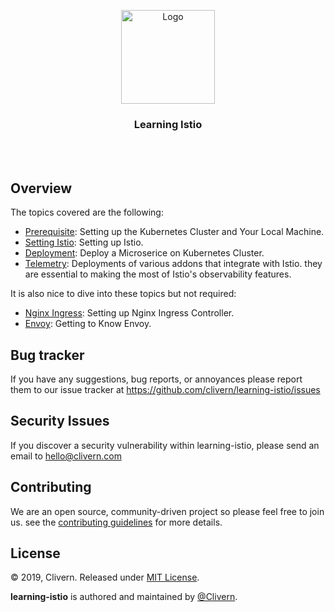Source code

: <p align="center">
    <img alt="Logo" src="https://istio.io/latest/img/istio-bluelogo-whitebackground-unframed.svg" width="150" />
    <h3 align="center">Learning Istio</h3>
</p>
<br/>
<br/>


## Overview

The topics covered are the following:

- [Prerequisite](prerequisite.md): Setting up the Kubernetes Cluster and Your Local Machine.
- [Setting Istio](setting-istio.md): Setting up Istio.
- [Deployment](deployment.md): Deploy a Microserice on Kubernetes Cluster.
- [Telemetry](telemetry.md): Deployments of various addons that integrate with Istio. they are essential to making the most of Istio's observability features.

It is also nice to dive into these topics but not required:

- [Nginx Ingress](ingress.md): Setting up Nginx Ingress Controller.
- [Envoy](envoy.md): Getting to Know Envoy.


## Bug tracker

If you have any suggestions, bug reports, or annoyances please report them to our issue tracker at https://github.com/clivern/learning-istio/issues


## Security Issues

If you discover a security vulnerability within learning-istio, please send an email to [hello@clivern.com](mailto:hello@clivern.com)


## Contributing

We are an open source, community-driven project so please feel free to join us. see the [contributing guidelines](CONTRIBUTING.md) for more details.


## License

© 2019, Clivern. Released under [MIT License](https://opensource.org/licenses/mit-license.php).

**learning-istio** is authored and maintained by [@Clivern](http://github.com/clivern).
--
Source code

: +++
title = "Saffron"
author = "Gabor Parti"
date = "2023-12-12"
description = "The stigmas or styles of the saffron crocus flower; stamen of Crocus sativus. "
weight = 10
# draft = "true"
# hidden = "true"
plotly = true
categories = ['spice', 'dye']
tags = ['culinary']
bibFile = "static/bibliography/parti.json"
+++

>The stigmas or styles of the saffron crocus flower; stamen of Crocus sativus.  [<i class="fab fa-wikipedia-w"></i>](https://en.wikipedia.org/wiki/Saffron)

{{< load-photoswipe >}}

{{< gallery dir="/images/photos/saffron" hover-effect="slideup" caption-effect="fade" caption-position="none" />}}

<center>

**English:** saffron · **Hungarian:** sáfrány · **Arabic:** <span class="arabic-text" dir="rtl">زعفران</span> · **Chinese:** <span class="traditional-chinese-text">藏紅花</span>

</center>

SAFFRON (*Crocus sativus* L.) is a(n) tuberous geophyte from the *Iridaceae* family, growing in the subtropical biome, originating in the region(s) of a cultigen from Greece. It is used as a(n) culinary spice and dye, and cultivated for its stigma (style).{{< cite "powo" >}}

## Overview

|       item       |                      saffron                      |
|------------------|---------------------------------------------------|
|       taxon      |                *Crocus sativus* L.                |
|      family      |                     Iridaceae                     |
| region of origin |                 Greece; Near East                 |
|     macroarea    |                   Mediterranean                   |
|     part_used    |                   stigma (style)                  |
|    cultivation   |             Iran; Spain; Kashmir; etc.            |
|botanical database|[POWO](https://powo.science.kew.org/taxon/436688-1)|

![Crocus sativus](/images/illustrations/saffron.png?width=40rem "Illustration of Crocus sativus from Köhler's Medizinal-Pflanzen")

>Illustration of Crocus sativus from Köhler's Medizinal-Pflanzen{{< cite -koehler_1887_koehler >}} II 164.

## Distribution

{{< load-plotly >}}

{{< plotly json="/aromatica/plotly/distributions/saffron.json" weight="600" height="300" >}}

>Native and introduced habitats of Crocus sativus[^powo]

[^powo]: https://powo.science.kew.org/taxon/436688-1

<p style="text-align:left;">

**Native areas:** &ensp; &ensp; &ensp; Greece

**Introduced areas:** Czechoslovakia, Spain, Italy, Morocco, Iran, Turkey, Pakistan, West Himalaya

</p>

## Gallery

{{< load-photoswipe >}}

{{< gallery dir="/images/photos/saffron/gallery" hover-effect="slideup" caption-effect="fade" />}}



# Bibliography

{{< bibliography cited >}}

▶ [What the task asks]:
Find the lines above holding the word "Spain" and show them.

▶ [Answer box]:
|    cultivation   |             Iran; Spain; Kashmir; etc.            |
**Introduced areas:** Czechoslovakia, Spain, Italy, Morocco, Iran, Turkey, Pakistan, West Himalaya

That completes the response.